Introduction: The rise in popularity of chatbots, particularly ChatGPT by OpenAI among the general public and its utility in the healthcare field is a topic of present controversy. The current study aimed at assessing the reliability and accuracy of ChatGPT's responses to inquiries posed by parents, specifically focusing on a range of pediatric ophthalmological and strabismus conditions.
Methods: Patient queries were collected via a thematic analysis and posed to ChatGPT 3.5 version across 3 unique instances each. The questions were divided into 12 domains totalling 817 unique questions. All responses were scored on the response quality by two experienced pediatric ophthalmologists in a Likert-scale format. All questions were evaluated for readability using the Flesch-Kincaid Grade Level (FKGL) and character counts.
Results: A total of 638 (78.09%) questions were scored to be perfectly correct, 156 (19.09%) were scored correct but incomplete and only 23 (2.81%) were scored to be partially incorrect. None of the responses were scored to be completely incorrect. Average FKGL score was 14.49 [95% CI 14.4004-14.5854] and the average character count was 1825.33 [95%CI 1791.95-1858.7] with p = 0.831 and 0.697 respectively. The minimum and maximum FKGL scores were 10.6 and 18.34 respectively. FKGL predicted character count, R²=.012, F(1,815) = 10.26, p = .001.
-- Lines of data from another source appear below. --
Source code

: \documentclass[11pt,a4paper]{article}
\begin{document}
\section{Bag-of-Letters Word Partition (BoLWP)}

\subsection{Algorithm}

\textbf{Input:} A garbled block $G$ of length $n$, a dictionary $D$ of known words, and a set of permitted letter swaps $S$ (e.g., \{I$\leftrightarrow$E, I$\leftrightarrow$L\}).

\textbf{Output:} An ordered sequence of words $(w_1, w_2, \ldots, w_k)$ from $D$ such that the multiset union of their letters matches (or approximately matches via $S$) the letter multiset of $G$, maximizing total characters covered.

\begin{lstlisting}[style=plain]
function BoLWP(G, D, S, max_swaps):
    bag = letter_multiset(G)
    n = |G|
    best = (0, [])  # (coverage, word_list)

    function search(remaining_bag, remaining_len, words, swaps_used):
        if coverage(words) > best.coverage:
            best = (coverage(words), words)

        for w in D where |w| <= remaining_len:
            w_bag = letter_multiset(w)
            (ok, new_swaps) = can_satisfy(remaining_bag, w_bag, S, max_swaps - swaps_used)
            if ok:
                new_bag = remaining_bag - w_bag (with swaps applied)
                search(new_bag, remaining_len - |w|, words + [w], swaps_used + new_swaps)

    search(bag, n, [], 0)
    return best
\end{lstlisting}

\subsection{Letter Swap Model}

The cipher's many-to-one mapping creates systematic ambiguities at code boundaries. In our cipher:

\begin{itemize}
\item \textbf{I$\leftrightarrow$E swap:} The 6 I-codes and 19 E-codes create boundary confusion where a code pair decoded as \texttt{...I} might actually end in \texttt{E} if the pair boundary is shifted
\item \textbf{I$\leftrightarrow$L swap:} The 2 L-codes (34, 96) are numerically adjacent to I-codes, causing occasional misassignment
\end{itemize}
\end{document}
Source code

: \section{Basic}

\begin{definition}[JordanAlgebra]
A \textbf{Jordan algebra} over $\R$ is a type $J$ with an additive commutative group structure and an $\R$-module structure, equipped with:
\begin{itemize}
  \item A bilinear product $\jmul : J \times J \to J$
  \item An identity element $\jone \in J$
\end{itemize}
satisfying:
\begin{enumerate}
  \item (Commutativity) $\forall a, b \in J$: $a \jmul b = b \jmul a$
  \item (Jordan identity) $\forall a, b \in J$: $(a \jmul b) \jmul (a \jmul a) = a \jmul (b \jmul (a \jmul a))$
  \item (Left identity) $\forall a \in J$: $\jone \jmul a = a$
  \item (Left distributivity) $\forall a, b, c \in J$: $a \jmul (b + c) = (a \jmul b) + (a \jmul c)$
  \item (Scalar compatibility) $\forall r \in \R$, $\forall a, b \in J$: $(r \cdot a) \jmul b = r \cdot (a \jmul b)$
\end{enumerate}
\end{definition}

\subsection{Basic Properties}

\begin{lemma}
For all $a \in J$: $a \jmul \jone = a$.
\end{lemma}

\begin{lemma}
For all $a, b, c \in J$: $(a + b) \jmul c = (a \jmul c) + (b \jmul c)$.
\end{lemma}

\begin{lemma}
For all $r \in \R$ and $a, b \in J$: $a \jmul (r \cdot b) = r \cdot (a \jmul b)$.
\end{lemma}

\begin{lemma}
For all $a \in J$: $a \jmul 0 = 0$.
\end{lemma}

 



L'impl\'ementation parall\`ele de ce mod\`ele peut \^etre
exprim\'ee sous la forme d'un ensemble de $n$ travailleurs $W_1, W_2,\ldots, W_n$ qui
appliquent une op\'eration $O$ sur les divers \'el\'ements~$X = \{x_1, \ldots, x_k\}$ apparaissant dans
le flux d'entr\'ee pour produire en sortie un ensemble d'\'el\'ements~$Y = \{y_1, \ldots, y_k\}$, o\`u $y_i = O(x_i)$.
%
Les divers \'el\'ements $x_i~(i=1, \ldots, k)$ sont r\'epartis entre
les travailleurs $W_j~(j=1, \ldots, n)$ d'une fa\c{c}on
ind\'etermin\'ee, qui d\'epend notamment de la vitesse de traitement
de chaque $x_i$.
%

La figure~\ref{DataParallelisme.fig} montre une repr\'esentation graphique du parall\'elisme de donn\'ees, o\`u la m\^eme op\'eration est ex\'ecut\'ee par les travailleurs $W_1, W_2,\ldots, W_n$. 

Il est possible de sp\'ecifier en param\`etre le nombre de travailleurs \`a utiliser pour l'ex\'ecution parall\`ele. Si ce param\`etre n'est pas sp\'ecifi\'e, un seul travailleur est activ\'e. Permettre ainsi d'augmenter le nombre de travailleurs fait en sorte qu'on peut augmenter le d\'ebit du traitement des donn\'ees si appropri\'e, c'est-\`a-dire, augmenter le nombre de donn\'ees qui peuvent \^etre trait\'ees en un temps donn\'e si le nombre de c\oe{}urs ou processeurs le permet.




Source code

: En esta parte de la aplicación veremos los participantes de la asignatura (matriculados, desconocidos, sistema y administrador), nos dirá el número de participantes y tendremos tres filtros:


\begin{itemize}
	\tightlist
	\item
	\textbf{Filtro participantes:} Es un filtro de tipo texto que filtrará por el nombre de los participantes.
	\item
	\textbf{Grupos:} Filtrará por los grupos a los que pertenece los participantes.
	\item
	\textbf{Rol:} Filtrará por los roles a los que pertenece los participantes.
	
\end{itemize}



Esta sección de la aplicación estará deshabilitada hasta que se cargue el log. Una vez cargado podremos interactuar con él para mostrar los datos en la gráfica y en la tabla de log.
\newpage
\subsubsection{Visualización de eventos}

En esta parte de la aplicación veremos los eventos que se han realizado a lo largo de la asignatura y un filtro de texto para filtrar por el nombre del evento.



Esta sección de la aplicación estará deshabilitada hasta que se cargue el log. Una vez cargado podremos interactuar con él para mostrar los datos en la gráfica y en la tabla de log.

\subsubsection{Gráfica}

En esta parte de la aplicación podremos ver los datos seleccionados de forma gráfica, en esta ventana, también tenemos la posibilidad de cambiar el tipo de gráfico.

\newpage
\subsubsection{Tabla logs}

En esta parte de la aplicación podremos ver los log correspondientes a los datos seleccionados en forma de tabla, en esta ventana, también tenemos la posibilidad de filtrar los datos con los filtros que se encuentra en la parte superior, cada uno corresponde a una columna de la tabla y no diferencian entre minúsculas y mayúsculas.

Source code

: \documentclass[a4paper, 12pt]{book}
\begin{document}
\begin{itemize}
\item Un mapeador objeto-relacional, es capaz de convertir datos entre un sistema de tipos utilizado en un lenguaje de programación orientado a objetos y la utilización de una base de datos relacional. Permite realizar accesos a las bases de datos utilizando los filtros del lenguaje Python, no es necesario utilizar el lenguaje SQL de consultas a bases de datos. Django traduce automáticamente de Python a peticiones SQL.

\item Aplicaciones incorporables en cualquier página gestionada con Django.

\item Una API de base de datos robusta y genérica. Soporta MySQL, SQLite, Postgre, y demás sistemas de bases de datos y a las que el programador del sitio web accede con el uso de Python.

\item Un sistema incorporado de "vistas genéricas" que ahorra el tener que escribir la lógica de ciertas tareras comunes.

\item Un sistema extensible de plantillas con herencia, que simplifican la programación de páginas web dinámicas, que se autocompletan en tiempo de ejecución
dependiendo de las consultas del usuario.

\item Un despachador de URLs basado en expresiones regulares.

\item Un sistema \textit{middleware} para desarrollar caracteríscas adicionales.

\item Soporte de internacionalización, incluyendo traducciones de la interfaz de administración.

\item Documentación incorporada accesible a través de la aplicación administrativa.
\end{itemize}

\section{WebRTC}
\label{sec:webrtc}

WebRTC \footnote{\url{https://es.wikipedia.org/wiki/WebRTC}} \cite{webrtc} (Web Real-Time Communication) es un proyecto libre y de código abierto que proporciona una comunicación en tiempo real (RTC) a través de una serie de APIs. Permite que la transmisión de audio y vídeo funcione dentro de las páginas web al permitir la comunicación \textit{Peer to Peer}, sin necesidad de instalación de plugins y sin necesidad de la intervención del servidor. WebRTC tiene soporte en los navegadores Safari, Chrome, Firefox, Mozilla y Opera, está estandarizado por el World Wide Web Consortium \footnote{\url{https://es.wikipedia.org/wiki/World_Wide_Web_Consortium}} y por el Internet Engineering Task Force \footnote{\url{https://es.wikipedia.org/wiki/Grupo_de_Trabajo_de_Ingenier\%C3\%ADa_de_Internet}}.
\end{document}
Conclusion: ChatGPT provided accurate and reliable information for a majority of the questions. The readability of the questions was much above the typically required standards for adults, which is concerning. Despite these limitations, it is evident that this technology will play a significant role in the healthcare industry.
Keywords: Pediatric ophthalmology; artificial intelligence; chatbot; health information; strabismus.